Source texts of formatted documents
========================================

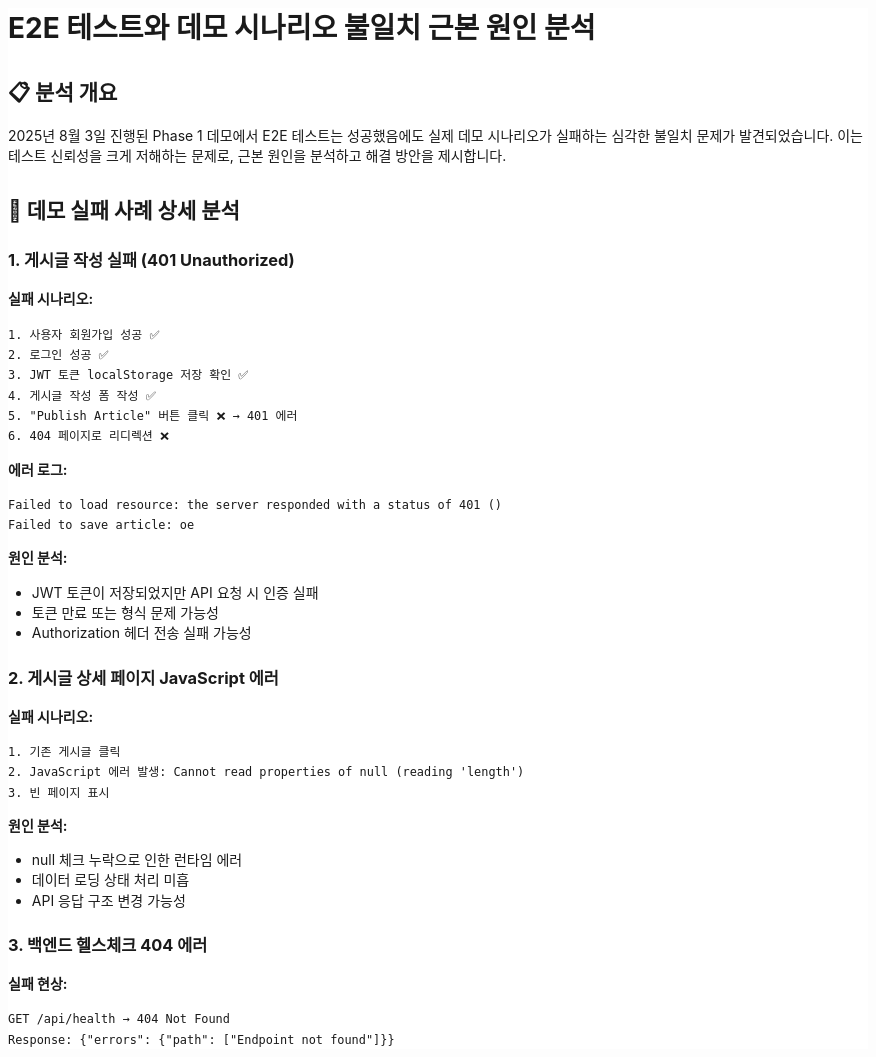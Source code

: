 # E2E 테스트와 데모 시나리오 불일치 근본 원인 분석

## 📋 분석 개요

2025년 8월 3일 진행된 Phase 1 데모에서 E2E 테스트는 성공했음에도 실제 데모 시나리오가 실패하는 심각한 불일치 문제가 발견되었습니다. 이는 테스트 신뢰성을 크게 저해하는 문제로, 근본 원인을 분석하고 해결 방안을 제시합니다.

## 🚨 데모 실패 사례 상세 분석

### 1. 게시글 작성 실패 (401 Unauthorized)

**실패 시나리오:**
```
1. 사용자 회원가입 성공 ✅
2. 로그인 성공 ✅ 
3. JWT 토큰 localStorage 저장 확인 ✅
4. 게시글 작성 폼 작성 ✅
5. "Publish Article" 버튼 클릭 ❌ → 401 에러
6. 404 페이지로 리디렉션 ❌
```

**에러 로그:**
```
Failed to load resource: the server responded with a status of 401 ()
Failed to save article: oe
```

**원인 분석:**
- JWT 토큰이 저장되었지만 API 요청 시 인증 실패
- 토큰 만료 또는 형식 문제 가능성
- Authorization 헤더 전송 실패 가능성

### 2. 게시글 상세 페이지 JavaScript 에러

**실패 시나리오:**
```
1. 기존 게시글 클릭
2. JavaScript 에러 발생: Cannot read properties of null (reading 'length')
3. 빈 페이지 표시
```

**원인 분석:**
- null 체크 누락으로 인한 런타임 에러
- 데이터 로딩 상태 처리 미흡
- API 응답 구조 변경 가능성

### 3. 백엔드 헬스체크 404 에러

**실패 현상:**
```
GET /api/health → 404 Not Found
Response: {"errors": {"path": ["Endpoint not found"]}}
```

========================================

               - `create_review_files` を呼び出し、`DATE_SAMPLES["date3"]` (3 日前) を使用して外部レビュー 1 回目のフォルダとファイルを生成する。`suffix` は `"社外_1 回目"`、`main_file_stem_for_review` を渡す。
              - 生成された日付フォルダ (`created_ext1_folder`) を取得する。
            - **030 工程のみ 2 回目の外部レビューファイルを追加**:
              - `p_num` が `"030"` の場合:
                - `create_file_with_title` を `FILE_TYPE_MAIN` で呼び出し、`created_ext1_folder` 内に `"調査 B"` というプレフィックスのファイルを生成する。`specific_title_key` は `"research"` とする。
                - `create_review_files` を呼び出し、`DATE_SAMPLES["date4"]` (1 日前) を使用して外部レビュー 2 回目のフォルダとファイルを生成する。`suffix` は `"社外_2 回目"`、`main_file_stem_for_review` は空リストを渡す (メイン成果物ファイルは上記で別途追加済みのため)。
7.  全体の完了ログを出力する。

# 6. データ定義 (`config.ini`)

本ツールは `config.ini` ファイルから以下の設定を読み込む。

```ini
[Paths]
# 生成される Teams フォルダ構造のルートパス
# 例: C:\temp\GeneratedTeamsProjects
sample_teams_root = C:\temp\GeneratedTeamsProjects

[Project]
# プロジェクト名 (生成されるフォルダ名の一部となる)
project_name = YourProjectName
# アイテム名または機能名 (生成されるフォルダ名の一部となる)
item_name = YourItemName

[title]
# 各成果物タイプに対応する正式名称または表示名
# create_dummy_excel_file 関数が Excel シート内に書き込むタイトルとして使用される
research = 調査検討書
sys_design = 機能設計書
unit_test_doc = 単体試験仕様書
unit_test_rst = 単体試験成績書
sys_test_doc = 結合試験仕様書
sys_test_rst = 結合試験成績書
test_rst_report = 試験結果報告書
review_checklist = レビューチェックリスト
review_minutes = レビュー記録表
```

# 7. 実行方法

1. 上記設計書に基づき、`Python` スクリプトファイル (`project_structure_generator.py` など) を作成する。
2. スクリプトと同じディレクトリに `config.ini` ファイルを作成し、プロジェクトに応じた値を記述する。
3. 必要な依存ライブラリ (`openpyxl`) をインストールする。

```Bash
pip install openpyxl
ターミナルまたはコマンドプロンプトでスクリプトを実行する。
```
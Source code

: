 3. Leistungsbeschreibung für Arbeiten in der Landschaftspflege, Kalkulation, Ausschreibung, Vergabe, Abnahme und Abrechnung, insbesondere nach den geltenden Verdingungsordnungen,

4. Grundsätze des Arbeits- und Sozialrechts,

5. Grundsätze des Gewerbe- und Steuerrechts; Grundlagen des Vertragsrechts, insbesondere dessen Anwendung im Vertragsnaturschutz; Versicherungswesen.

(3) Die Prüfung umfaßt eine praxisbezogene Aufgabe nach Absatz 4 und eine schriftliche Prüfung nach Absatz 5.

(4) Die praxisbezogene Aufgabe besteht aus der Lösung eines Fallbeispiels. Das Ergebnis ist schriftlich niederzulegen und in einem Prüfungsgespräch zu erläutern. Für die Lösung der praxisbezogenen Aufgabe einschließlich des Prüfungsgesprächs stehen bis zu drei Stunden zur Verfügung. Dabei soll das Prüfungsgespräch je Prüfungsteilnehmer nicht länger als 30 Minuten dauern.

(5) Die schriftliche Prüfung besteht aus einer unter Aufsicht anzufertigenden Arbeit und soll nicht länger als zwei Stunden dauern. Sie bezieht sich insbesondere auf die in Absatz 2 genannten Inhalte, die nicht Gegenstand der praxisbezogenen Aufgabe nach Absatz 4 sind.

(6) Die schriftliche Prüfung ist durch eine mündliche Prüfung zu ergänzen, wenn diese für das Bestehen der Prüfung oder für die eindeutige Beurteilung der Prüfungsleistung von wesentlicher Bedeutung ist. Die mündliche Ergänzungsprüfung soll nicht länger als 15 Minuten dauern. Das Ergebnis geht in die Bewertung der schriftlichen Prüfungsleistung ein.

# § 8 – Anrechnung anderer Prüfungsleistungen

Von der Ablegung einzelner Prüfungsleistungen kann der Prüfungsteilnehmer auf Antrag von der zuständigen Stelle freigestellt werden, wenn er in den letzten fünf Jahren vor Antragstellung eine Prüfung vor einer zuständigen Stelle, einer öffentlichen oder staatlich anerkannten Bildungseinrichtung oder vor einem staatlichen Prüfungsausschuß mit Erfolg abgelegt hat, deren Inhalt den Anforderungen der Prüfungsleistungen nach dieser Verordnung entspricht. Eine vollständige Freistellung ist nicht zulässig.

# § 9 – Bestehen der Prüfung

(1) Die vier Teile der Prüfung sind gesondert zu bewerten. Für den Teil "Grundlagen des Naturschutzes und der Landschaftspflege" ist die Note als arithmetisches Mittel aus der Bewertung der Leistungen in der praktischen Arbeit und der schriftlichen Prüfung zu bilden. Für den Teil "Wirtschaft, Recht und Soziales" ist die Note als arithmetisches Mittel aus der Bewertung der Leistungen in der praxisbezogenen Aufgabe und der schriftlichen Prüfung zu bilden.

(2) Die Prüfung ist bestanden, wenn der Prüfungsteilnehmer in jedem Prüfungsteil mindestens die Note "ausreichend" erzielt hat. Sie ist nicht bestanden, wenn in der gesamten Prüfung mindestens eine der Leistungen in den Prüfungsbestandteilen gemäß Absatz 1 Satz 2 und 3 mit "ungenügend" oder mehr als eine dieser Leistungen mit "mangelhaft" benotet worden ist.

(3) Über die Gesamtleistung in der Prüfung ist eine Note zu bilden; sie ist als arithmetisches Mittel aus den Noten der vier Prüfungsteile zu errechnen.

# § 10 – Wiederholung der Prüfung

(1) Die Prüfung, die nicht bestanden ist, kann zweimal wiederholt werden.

========================================

__Task objective__. The required output is a copy of each line in the records where the string "JavaScript" occurs.

__Exercise answer__.
### 2. 게시글 상세 페이지 JavaScript 에러
2. JavaScript 에러 발생: Cannot read properties of null (reading 'length')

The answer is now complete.